> **What is needed**:
Search the entries for the word "regression" and report each line that has it.

(Stored dataset items)
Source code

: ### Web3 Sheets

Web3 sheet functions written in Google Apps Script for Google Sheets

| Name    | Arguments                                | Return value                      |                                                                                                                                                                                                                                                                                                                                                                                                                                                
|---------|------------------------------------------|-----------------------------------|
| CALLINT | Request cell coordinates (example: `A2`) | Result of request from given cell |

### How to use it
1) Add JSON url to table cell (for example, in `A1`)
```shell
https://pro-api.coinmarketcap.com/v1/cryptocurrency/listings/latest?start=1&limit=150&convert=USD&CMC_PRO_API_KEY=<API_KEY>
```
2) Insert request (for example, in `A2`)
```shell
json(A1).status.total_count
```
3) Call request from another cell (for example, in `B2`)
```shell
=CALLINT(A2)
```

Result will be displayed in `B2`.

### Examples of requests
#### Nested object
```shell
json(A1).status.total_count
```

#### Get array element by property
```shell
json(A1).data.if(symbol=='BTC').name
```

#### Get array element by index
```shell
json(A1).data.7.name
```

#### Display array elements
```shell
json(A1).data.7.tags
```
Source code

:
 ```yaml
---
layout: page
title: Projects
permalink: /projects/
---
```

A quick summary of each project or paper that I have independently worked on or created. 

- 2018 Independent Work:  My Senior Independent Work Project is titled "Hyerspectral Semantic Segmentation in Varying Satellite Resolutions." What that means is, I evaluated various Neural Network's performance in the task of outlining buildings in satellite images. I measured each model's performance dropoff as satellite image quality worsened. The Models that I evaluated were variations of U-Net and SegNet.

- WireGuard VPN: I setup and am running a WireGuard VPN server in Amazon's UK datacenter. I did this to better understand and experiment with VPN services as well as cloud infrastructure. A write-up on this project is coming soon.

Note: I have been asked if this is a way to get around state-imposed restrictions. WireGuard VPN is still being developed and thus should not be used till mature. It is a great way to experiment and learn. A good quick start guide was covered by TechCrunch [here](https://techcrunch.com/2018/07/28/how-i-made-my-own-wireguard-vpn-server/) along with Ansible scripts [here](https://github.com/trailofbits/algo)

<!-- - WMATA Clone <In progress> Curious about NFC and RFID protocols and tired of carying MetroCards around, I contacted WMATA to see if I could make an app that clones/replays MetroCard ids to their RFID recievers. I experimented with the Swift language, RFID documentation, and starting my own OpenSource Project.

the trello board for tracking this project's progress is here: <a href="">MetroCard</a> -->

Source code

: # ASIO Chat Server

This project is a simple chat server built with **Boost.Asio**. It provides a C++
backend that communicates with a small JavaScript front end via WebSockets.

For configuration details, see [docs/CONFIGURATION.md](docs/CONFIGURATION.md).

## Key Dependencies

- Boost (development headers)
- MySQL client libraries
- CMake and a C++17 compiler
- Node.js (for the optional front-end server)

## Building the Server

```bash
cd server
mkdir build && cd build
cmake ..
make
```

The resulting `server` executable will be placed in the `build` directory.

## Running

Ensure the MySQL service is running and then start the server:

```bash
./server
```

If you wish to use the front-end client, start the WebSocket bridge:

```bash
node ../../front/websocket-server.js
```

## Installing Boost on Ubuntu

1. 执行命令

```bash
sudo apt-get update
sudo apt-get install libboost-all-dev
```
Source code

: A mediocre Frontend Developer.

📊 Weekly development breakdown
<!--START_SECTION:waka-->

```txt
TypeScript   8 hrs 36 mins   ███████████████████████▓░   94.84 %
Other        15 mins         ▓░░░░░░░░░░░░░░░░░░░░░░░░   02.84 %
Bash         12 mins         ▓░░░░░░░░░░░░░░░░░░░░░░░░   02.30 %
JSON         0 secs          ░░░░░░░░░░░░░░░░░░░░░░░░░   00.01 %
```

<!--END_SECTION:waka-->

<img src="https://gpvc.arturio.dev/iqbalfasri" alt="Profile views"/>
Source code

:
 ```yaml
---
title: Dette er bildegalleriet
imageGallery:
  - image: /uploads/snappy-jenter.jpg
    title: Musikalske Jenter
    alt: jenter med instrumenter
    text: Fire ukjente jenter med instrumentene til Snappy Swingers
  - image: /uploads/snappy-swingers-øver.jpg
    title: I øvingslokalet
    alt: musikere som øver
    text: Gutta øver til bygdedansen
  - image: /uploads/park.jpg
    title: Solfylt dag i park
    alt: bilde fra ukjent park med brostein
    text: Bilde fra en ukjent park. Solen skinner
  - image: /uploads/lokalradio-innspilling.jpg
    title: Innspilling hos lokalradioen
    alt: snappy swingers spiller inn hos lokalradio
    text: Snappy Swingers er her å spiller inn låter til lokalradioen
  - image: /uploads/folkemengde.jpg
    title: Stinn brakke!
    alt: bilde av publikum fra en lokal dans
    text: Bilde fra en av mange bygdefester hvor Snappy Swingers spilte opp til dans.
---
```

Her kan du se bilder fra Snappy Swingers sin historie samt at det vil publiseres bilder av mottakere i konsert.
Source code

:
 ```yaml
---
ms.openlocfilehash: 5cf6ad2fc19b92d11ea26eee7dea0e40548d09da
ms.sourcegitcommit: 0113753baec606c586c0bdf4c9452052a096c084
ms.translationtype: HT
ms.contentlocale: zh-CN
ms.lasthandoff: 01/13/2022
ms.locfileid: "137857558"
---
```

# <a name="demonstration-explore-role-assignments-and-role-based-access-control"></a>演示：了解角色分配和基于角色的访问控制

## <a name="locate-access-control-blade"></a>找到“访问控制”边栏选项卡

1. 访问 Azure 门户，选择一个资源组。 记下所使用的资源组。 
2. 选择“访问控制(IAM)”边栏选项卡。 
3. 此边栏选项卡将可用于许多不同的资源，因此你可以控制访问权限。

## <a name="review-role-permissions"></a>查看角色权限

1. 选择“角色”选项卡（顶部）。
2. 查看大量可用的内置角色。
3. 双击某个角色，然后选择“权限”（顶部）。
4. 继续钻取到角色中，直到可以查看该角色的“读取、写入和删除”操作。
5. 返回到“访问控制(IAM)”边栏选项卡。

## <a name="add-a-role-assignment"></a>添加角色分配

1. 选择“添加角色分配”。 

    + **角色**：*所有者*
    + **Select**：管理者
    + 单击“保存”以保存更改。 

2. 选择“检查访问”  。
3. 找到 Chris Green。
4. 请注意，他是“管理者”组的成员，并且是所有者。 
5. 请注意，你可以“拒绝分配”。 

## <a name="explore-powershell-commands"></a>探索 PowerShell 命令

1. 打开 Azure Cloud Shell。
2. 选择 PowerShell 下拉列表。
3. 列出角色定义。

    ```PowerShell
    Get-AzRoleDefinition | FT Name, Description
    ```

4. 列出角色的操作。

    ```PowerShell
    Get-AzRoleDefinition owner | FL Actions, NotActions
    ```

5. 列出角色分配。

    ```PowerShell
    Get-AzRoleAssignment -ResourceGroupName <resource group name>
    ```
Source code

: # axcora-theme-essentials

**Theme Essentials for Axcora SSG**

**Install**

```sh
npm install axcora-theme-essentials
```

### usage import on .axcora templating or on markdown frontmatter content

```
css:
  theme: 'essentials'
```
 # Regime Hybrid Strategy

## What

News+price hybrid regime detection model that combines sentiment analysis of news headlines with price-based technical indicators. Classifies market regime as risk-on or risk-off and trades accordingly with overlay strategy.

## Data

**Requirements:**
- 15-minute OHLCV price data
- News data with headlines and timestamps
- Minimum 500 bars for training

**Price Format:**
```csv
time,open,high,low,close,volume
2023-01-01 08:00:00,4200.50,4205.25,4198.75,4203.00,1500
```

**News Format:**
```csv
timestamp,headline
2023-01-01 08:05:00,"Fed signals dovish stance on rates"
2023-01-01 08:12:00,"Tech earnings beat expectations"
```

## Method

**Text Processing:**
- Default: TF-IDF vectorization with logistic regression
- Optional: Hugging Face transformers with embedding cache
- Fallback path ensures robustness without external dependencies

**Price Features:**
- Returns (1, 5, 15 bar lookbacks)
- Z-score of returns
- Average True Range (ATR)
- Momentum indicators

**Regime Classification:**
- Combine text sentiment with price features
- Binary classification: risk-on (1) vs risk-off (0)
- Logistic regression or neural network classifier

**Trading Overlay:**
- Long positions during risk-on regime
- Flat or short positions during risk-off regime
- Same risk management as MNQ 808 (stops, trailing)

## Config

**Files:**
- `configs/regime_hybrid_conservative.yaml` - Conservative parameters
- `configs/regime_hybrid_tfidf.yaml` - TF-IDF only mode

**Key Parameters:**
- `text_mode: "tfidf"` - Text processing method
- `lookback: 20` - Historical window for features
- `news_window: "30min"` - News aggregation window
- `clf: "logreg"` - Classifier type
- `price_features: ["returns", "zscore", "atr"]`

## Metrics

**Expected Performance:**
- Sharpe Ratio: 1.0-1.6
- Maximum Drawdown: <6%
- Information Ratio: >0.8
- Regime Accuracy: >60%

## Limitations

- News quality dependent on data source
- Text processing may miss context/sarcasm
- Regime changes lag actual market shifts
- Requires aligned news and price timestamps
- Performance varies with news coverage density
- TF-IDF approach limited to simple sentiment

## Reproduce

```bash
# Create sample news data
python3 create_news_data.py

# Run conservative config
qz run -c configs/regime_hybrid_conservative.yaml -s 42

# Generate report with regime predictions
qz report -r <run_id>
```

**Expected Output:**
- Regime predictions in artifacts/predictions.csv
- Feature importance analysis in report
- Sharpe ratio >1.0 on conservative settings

> **Exercise result**:
- Default: TF-IDF vectorization with logistic regression
- Logistic regression or neural network classifier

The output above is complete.